Getting started with dashboardapi

dashboardapi implements a three-step workflow for Japan’s Statistics Dashboard: discover an indicator, identify regions, and retrieve observations. No API key is required.

Discover an indicator

library(dashboardapi)

meta <- dashboard_search(
  "Total population (Both sexes)",
  lang = "en"
)

meta[, c(
  "indicator_code", "name", "cycle_name", "regional_rank_name",
  "seasonal_name", "unit", "from_time", "to_time"
)]

The 19-digit indicator_code identifies a statistical concept. An indicator can have several indicator elements, distinguished by cycle, regional rank, and original/seasonally adjusted status. The package retains both codes: indicator_code and the derived 25-digit indicator_element_code.

Find region codes

prefectures <- dashboard_regions(
  parent_region_code = "00000",
  lang = "en"
)

prefectures[, c("region_code", "region", "level")]

For Japanese geography, parent code "00000" returns prefectures. A prefecture code can then be used as parent_region_code to discover its municipalities. Country-level series use three-letter ISO codes.

Retrieve observations

population <- dashboard_data(
  indicator_code = c(population = "0201010000000010000"),
  region_code = "00000",
  time_from = "2020CY00",
  time_to = "2024CY00",
  cycle = "year",
  regional_rank = "japan",
  seasonal = "original",
  lang = "en"
)

population[, c("indicator", "region", "time", "date", "unit", "value")]

Names on indicator_code create aliases. Long output retains the API’s raw dimension codes and labels, the original value text, parsed numeric values, provisional status, and cell annotations.

Time codes

The API uses eight-character period codes:

Meaning API code date
January 2024 20240100 2024-01-01
2024 Q2 20242Q00 2024-04-01
Calendar year 2024 2024CY00 2024-01-01
Fiscal year 2024 2024FY00 2024-04-01

time is authoritative; date is a convenient first-day representation.

Wide output

wide <- dashboard_data(
  indicator_code = c(
    population = "0201010000000010000",
    japanese_population = "0201020000000010000"
  ),
  region_code = "00000",
  time_from = "2020CY00",
  time_to = "2024CY00",
  cycle = "year",
  regional_rank = "japan",
  seasonal = "original",
  wide = TRUE
)

If a query would produce more than one value for a wide-output cell, the package asks you to add cycle, regional-rank, seasonal, or survey filters.

Auxiliary metadata

dashboard_terms(category = "0201", lang = "en")
dashboard_events(category = "0201", level = "high", lang = "en")
dashboard_surveys(query = "Population Census", lang = "en")
dashboard_codes("cycle")

Responsible API use and attribution

The official page asks users not to produce a large access volume in a short period. dashboard_data() batches vectors longer than the documented per-request limits and waits at least one second between calls.

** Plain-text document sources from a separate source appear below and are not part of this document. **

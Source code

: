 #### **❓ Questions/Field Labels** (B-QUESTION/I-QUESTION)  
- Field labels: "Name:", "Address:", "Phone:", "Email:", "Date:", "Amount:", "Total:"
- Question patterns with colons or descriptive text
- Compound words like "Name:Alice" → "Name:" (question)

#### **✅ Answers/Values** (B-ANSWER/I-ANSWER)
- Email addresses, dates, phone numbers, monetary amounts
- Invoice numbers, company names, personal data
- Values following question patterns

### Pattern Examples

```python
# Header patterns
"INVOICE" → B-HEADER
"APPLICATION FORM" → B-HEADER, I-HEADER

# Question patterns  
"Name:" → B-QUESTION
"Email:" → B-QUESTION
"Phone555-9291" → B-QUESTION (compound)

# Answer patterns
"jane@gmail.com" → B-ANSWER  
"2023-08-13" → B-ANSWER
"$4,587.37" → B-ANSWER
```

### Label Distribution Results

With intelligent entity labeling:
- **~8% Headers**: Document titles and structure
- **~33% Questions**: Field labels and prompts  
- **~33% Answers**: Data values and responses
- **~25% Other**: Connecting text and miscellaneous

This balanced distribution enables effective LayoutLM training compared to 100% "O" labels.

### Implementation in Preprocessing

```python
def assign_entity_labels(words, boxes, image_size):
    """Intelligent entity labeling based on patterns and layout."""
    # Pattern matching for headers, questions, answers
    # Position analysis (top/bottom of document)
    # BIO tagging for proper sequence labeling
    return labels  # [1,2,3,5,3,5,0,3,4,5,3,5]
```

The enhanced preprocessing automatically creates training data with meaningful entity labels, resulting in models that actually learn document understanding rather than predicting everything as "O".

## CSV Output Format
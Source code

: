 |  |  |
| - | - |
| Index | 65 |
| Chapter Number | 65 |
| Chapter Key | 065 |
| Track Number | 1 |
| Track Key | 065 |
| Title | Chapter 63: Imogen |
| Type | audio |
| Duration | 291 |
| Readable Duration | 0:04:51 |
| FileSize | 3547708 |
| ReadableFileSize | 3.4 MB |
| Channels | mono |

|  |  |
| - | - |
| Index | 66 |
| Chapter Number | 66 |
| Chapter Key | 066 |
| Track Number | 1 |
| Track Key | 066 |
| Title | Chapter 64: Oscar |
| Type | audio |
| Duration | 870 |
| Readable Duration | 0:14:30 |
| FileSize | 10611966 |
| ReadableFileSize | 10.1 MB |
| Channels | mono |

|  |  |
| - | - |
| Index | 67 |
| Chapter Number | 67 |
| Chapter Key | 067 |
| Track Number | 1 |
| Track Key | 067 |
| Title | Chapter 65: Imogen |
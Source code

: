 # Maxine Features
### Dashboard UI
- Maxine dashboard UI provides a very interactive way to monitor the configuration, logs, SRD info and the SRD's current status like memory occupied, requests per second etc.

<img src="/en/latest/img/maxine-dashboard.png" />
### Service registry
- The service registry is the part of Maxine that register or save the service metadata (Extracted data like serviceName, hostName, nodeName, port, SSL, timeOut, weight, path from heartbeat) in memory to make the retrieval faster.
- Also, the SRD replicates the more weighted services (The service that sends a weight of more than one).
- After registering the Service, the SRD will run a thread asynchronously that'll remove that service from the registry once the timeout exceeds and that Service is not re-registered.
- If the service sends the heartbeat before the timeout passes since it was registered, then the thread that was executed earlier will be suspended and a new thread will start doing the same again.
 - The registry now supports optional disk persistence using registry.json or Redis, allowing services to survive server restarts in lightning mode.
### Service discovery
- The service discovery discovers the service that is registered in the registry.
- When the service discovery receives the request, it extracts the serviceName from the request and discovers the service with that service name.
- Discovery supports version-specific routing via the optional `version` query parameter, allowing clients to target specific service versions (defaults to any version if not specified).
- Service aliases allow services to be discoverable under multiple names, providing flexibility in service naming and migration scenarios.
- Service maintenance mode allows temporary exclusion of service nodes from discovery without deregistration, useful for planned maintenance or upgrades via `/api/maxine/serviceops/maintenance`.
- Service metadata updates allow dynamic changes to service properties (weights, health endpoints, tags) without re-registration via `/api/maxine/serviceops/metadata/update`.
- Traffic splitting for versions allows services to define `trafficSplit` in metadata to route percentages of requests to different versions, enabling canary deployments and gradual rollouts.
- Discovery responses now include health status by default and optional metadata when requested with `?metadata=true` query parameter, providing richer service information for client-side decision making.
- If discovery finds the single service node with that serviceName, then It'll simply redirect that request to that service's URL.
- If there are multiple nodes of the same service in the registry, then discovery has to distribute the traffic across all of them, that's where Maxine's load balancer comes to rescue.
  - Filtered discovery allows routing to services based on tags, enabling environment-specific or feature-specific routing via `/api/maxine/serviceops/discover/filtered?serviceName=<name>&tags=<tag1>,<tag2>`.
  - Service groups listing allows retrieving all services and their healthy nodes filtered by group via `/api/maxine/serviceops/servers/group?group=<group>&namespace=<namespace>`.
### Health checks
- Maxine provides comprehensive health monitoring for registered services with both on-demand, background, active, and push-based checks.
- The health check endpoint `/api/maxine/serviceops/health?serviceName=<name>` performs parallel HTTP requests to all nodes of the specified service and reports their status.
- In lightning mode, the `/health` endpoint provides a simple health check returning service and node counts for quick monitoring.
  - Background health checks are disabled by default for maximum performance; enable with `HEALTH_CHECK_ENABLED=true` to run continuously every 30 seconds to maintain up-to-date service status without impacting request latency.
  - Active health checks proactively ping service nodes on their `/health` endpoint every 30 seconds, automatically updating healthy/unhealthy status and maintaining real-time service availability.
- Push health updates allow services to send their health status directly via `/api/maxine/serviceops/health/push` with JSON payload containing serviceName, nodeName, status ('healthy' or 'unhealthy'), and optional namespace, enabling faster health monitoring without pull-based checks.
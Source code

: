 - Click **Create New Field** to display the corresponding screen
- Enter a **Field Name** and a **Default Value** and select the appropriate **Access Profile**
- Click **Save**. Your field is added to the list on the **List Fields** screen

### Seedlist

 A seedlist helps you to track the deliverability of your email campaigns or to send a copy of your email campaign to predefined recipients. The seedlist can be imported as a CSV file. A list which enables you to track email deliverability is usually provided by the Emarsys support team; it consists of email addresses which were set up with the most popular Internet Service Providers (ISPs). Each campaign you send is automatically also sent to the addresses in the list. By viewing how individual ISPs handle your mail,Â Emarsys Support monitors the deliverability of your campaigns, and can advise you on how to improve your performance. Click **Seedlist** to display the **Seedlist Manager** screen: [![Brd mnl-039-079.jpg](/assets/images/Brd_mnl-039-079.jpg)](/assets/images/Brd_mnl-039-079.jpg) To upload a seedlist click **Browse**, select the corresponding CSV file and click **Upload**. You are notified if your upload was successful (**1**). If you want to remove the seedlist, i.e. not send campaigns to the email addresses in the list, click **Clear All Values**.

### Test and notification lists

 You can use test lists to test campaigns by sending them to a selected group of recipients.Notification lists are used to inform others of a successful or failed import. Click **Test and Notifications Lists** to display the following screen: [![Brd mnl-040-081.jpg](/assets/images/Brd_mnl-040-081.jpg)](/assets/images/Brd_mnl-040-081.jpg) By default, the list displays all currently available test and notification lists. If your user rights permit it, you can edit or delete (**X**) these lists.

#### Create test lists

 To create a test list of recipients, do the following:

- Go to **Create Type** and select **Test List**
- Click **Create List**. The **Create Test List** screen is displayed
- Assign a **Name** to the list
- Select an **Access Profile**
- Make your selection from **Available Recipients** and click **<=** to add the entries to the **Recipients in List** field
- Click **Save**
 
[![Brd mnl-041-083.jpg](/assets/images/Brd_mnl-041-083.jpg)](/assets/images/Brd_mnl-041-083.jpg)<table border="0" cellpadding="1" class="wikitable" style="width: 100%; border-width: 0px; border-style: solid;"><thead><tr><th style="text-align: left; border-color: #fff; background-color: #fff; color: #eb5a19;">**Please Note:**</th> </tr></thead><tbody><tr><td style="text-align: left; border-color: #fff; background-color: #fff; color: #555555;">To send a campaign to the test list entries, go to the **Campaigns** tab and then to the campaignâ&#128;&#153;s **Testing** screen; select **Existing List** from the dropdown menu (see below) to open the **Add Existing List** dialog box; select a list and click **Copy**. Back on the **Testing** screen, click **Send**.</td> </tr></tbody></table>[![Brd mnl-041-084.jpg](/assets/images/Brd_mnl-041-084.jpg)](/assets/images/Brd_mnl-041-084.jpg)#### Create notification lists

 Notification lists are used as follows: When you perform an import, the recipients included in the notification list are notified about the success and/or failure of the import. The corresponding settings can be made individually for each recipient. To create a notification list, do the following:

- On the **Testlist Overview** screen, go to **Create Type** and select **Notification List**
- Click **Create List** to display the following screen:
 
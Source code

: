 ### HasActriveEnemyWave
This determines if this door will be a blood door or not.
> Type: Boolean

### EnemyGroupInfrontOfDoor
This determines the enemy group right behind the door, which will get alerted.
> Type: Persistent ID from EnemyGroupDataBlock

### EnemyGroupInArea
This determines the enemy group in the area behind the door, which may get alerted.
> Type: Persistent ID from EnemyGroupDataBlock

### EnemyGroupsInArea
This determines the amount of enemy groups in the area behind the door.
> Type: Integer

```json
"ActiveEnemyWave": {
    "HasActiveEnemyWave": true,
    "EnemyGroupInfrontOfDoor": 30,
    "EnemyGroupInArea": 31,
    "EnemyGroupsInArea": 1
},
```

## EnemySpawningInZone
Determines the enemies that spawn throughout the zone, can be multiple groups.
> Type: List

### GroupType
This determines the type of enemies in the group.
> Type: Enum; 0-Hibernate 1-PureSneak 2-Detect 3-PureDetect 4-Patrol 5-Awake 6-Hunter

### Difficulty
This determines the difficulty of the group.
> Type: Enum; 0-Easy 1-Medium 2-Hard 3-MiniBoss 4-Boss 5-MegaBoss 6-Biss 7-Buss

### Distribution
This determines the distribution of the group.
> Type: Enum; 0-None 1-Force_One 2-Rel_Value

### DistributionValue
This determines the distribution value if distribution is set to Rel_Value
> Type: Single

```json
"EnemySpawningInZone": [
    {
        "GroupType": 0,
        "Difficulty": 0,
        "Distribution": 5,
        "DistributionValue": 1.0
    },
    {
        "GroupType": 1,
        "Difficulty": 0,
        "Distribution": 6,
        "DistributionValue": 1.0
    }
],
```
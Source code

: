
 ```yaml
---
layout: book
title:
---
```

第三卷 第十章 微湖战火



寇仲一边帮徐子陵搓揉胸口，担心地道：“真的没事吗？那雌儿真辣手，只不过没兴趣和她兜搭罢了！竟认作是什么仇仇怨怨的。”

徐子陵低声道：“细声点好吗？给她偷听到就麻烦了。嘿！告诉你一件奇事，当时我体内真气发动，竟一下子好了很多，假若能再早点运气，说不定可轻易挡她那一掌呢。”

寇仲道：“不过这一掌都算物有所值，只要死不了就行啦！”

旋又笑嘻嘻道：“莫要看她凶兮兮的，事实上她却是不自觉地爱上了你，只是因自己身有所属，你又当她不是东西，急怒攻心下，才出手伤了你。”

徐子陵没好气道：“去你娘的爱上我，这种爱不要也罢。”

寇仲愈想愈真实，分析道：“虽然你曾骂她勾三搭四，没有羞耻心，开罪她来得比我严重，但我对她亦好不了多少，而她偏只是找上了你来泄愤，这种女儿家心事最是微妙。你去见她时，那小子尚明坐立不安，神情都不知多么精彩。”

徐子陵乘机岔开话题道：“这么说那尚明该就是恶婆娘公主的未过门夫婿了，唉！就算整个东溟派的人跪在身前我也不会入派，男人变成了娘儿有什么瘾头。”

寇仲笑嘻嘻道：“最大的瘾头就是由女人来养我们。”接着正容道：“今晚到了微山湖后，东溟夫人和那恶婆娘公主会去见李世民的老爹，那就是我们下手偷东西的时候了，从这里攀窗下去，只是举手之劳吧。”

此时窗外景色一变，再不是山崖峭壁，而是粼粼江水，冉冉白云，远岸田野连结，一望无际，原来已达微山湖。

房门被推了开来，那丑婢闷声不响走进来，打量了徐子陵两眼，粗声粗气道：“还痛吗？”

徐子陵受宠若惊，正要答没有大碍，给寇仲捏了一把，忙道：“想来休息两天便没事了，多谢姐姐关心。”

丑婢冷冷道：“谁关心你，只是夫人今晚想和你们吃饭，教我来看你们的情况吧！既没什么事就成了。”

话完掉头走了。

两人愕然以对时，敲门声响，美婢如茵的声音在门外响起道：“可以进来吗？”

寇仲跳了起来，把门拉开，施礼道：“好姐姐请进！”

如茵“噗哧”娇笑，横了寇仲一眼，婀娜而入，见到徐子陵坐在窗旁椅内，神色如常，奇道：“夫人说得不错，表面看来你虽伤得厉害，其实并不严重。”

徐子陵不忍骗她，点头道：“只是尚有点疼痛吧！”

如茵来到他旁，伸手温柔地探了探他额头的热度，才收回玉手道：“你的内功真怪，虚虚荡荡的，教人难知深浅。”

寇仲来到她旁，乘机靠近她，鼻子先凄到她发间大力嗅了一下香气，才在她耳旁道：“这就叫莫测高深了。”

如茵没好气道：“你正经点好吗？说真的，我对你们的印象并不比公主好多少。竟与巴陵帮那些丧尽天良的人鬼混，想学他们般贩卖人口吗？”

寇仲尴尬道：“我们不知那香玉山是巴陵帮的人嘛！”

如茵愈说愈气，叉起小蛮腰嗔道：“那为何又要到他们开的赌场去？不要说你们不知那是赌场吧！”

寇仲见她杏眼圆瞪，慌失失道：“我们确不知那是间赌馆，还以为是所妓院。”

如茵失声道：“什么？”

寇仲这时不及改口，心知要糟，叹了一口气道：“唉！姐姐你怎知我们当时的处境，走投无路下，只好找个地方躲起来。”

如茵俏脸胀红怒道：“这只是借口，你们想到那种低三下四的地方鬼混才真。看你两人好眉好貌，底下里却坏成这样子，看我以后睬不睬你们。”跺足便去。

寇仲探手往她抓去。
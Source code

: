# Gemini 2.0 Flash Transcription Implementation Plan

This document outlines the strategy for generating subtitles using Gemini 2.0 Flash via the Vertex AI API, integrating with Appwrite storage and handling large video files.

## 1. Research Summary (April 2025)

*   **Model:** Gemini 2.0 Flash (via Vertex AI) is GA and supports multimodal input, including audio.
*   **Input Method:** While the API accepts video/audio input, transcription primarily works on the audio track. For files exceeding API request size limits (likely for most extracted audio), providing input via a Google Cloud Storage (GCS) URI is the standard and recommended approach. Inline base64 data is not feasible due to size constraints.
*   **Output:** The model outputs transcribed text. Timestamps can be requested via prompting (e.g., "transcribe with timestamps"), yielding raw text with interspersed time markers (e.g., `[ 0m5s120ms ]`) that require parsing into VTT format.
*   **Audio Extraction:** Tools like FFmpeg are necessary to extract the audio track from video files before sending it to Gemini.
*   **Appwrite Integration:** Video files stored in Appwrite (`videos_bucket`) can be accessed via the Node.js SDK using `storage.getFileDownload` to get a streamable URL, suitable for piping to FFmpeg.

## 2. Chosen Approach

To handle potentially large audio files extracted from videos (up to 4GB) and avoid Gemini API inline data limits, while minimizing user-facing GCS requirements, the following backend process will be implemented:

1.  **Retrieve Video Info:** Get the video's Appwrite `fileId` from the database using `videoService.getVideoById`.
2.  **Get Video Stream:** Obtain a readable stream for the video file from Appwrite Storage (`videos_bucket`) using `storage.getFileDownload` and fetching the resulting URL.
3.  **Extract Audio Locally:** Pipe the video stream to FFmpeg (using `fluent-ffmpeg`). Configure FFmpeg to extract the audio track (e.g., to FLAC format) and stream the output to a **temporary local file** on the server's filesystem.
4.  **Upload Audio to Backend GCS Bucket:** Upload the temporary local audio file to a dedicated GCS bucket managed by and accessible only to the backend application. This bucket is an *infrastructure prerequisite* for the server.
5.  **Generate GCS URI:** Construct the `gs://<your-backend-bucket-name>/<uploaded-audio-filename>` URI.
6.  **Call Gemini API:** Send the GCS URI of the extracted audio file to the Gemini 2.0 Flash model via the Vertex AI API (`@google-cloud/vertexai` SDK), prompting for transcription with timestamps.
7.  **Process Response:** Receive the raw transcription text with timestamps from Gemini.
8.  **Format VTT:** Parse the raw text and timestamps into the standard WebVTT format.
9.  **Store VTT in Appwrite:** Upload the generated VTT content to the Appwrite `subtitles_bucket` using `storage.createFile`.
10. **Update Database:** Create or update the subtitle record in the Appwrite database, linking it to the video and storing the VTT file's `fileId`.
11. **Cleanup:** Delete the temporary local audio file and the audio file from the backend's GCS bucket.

When publishing content retrieved from the Statistics Dashboard, cite the source. If content or data are edited, identify both the editing and its entity. A published service using the API must also display the specified API credit. dashboard_api_credit() returns all three strings; replace <entity> before publishing edited content:

attribution <- dashboard_api_credit("en")
attribution$source
attribution$processed
attribution$credit

Individual rights statements, including those for third-party content, take precedence over the general public-data terms. Review the current official terms before publication.